BI Turunkan Proyeksi Ekonomi Global 2025 Jadi 2,9 Persen Akibat Kebijakan Tarif Trump
Bank Indonesia (BI) menurunkan proyeksi pertumbuhan ekonomi global tahun 2025 menjadi 2,9 persen dari sebelumnya 3,2 persen, merespon kebijakan tarif resiprokal Presiden AS Donald Trump yang berdampak pada ekonomi AS dan Tiongkok.

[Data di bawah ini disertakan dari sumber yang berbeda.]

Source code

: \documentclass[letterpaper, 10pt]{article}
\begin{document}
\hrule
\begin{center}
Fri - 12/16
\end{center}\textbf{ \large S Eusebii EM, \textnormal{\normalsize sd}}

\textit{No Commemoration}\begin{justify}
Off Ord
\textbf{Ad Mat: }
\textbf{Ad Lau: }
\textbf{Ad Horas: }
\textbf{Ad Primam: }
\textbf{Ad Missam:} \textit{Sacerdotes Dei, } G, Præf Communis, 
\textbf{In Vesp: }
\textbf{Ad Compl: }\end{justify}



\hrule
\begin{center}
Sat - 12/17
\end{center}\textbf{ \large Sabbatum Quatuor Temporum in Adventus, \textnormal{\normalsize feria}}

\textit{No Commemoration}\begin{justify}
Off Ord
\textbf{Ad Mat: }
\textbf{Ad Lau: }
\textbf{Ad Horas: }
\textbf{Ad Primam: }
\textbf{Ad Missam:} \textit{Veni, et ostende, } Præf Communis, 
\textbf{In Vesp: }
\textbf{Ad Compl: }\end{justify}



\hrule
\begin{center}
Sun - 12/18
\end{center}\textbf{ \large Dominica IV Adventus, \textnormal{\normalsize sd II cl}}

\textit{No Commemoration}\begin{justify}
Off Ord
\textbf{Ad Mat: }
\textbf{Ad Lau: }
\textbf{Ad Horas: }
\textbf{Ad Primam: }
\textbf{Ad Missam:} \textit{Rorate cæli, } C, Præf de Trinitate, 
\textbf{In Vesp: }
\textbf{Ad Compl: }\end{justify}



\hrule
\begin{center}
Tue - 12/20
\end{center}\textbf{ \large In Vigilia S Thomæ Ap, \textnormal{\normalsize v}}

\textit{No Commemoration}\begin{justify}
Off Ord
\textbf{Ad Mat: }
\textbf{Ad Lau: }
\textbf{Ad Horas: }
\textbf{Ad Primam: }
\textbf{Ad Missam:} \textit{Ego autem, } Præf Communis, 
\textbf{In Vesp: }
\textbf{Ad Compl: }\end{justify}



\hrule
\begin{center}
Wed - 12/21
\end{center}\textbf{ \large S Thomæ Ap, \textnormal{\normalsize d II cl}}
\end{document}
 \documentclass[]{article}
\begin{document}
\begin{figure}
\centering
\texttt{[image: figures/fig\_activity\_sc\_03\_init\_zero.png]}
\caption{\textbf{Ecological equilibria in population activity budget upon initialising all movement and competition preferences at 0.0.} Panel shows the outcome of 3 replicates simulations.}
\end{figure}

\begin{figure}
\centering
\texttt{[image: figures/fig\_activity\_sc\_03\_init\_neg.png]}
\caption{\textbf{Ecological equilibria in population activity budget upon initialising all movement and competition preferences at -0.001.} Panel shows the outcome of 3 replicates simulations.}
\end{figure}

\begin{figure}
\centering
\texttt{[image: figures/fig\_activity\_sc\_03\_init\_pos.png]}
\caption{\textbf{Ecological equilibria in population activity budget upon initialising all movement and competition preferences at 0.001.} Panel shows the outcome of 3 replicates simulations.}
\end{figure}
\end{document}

Bank Indonesia (BI) baru-baru ini mengumumkan penurunan proyeksi pertumbuhan ekonomi global untuk tahun 2025. Dalam konferensi pers hasil Rapat Dewan Gubernur (RDG) BI bulan April 2025 di Jakarta, Deputi Gubernur BI, Aida S Budiman, menyatakan bahwa proyeksi tersebut direvisi dari 3,2 persen menjadi 2,9 persen. Penurunan ini terutama didorong oleh dinamika kebijakan tarif resiprokal yang diterapkan Presiden Amerika Serikat (AS), Donald Trump.
Penurunan proyeksi pertumbuhan ekonomi global ini berdampak signifikan pada proyeksi pertumbuhan ekonomi beberapa negara kunci. Proyeksi pertumbuhan ekonomi AS diturunkan dari 2,3 persen menjadi 2 persen, sementara proyeksi pertumbuhan ekonomi Tiongkok direvisi dari 4,6 persen menjadi 4 persen. Perbedaan angka proyeksi BI dengan lembaga internasional seperti International Monetary Fund (IMF), yang memproyeksikan pertumbuhan ekonomi global sebesar 2,8 persen, disebabkan oleh perbedaan asumsi yang digunakan dalam perhitungan.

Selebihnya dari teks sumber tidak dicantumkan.